Abstract

Mutations in ACTA1 have been associated with nemaline myopathy, intranuclear rod myopathy, actin myopathy, cap myopathy, and congenital fiber type disproportion. Myofibrillar myopathies (MFM) are morphologically distinct but genetically heterogeneous muscular dystrophies arising from mutations in Z-disk related proteins. A 26-month-old boy was hypotonic and weak at birth, had significantly delayed motor development, and was mechanically ventilated and tube-fed since birth. At age 26 months he had cup-shaped low-set ears, a high-arched palate, contractures of the metacarpophalangeal and proximal interphalangeal joints, and facial diplegia with diffuse muscle weakness and reduced tendon reflexes, but had good head control and could sit with support. The EMG showed prominent fibrillation potentials and myopathic motor unit potentials.
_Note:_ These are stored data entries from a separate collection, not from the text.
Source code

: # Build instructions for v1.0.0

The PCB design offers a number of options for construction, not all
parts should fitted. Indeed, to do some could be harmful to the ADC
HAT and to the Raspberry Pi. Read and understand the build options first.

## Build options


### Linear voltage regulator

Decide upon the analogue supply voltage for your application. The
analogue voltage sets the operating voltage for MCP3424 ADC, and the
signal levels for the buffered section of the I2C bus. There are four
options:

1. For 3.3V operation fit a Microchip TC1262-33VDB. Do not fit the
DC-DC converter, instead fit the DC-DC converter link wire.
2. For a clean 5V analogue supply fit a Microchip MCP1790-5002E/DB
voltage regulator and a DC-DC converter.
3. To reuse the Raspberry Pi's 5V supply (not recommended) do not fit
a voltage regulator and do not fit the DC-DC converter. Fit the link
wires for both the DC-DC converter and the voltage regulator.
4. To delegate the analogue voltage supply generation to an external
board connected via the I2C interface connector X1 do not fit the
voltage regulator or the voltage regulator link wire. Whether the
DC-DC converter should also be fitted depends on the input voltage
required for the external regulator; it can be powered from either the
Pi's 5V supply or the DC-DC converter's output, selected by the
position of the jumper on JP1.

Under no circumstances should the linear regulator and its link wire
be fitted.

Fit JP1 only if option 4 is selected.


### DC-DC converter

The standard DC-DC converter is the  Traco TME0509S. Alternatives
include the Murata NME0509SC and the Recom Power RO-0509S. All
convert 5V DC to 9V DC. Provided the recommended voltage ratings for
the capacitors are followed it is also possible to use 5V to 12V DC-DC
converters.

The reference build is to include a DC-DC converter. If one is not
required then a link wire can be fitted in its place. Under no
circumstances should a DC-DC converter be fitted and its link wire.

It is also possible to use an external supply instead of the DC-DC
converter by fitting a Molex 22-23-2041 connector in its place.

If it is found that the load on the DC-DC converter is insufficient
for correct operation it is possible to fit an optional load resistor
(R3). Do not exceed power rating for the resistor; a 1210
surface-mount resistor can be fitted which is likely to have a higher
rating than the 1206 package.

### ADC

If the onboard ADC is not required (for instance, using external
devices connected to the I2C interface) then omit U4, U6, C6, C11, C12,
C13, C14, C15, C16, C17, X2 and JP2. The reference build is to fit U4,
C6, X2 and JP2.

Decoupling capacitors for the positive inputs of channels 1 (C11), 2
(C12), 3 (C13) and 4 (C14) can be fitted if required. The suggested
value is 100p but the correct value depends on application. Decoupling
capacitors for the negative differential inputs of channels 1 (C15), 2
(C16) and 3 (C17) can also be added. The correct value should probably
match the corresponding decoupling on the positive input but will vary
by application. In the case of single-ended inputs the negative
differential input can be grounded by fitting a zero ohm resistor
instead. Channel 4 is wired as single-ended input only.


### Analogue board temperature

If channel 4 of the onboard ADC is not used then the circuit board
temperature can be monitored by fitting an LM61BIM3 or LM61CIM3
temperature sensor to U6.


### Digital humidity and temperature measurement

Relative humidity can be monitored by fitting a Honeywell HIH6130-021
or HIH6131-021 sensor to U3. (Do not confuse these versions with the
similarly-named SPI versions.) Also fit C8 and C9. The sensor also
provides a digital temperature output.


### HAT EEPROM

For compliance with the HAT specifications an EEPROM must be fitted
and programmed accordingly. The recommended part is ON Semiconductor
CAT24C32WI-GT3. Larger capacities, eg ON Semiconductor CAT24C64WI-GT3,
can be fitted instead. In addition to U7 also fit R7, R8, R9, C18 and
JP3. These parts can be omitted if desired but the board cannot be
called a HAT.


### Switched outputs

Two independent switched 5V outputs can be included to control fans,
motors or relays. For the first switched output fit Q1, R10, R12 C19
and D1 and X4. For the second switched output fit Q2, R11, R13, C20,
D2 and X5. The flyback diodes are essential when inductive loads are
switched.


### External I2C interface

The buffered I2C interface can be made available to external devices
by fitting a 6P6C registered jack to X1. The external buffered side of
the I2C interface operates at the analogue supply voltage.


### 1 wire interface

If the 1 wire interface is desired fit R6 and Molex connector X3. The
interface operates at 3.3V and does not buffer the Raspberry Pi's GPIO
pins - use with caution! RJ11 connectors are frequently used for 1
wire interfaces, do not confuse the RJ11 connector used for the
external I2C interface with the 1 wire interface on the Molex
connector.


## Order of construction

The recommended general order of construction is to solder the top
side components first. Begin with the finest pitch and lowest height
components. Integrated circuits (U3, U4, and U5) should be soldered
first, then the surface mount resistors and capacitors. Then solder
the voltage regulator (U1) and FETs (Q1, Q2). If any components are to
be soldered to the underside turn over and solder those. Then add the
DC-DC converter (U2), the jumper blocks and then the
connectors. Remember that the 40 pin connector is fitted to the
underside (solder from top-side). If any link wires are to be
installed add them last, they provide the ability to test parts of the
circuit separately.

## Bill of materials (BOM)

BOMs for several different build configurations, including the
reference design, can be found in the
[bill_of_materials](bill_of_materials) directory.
The muscle biopsy revealed abnormal variation in fiber size, fiber splitting, increased internal nuclei, vacuolar change, myofibrillar disorganization, hyaline structures, focal decreases of oxidative enzyme activity as well as scattered necrotic and regenerating fibers with marked increase of endomysial and perimysial connective tissue. Many structurally abnormal fibers displayed ectopic or abnormal expression of desmin, alphaB-crystallin, myotilin, dystrophin, and NCAM. Whole exome sequencing demonstrated a previously published in-frame insertion of two amino acids in ACTA1 . The mutant actin was expressed at ∼11% of wild-type in COS7 and C2 cells. C2 cells expressing mutant actin displayed cytoplasmic actin aggregates of different sizes whereas cells expressing wild-type actin displayed mostly filamentous actin. We conclude that (1) mutations in ACTA1 can cause MFM pathology; (2) MFM can be present at birth; (3) mutations in ACTA1 should be considered in patients with severe congenital hypotonia associated with muscle weakness and MFM pathology.